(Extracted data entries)
+++
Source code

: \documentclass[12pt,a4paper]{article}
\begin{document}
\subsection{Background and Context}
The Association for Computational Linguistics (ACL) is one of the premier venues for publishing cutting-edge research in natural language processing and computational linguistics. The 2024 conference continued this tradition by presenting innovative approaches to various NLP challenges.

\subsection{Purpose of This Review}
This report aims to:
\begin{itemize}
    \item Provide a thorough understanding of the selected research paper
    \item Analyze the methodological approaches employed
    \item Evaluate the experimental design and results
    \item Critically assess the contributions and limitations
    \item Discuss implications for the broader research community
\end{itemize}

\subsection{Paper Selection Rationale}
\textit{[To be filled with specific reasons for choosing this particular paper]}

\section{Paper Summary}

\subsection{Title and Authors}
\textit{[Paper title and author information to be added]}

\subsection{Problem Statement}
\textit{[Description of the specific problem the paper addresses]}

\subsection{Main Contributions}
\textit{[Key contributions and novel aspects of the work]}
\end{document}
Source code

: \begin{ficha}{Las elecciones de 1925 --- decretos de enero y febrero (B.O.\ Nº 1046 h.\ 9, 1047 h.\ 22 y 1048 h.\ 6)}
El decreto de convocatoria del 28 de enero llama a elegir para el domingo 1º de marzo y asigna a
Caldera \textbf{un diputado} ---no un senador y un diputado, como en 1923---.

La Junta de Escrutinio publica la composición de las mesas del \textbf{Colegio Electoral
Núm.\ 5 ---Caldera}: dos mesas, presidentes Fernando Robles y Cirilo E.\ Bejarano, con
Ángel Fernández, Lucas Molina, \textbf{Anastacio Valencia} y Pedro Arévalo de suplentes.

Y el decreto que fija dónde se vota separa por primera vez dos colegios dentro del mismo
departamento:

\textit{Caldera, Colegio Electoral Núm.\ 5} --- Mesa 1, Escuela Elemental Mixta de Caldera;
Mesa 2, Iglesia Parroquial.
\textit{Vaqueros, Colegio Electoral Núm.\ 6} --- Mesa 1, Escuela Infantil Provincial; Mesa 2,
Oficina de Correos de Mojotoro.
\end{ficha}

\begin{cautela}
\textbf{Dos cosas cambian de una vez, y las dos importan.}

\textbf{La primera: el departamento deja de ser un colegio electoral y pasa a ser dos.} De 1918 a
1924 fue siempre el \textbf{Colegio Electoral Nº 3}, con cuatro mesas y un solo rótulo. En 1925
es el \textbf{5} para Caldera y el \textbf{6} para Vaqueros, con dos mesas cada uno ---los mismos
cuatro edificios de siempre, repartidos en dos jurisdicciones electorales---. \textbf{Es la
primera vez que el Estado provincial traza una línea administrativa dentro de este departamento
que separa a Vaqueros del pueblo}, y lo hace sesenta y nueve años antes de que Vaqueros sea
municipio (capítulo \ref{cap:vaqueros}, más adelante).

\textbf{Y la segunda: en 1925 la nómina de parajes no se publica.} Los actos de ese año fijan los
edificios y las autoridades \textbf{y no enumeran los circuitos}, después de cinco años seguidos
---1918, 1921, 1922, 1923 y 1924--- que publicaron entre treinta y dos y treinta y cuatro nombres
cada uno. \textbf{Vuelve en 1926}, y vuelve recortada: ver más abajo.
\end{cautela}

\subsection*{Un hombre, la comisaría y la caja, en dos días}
+++
Every entry above should be given again exactly as shown.

SOLUTION TO THIS PROBLEM:
Source code

: \documentclass[12pt,a4paper]{article}
\begin{document}
\subsection{Background and Context}
The Association for Computational Linguistics (ACL) is one of the premier venues for publishing cutting-edge research in natural language processing and computational linguistics. The 2024 conference continued this tradition by presenting innovative approaches to various NLP challenges.

\subsection{Purpose of This Review}
This report aims to:
\begin{itemize}
    \item Provide a thorough understanding of the selected research paper
    \item Analyze the methodological approaches employed
    \item Evaluate the experimental design and results
    \item Critically assess the contributions and limitations
    \item Discuss implications for the broader research community
\end{itemize}

\subsection{Paper Selection Rationale}
\textit{[To be filled with specific reasons for choosing this particular paper]}

\section{Paper Summary}

\subsection{Title and Authors}
\textit{[Paper title and author information to be added]}

\subsection{Problem Statement}
\textit{[Description of the specific problem the paper addresses]}

\subsection{Main Contributions}
\textit{[Key contributions and novel aspects of the work]}
\end{document}
Source code

: \begin{ficha}{Las elecciones de 1925 --- decretos de enero y febrero (B.O.\ Nº 1046 h.\ 9, 1047 h.\ 22 y 1048 h.\ 6)}
El decreto de convocatoria del 28 de enero llama a elegir para el domingo 1º de marzo y asigna a
Caldera \textbf{un diputado} ---no un senador y un diputado, como en 1923---.

La Junta de Escrutinio publica la composición de las mesas del \textbf{Colegio Electoral
Núm.\ 5 ---Caldera}: dos mesas, presidentes Fernando Robles y Cirilo E.\ Bejarano, con
Ángel Fernández, Lucas Molina, \textbf{Anastacio Valencia} y Pedro Arévalo de suplentes.

Y el decreto que fija dónde se vota separa por primera vez dos colegios dentro del mismo
departamento:

\textit{Caldera, Colegio Electoral Núm.\ 5} --- Mesa 1, Escuela Elemental Mixta de Caldera;
Mesa 2, Iglesia Parroquial.
\textit{Vaqueros, Colegio Electoral Núm.\ 6} --- Mesa 1, Escuela Infantil Provincial; Mesa 2,
Oficina de Correos de Mojotoro.
\end{ficha}

\begin{cautela}
\textbf{Dos cosas cambian de una vez, y las dos importan.}

\textbf{La primera: el departamento deja de ser un colegio electoral y pasa a ser dos.} De 1918 a
1924 fue siempre el \textbf{Colegio Electoral Nº 3}, con cuatro mesas y un solo rótulo. En 1925
es el \textbf{5} para Caldera y el \textbf{6} para Vaqueros, con dos mesas cada uno ---los mismos
cuatro edificios de siempre, repartidos en dos jurisdicciones electorales---. \textbf{Es la
primera vez que el Estado provincial traza una línea administrativa dentro de este departamento
que separa a Vaqueros del pueblo}, y lo hace sesenta y nueve años antes de que Vaqueros sea
municipio (capítulo \ref{cap:vaqueros}, más adelante).

\textbf{Y la segunda: en 1925 la nómina de parajes no se publica.} Los actos de ese año fijan los
edificios y las autoridades \textbf{y no enumeran los circuitos}, después de cinco años seguidos
---1918, 1921, 1922, 1923 y 1924--- que publicaron entre treinta y dos y treinta y cuatro nombres
cada uno. \textbf{Vuelve en 1926}, y vuelve recortada: ver más abajo.
\end{cautela}

\subsection*{Un hombre, la comisaría y la caja, en dos días}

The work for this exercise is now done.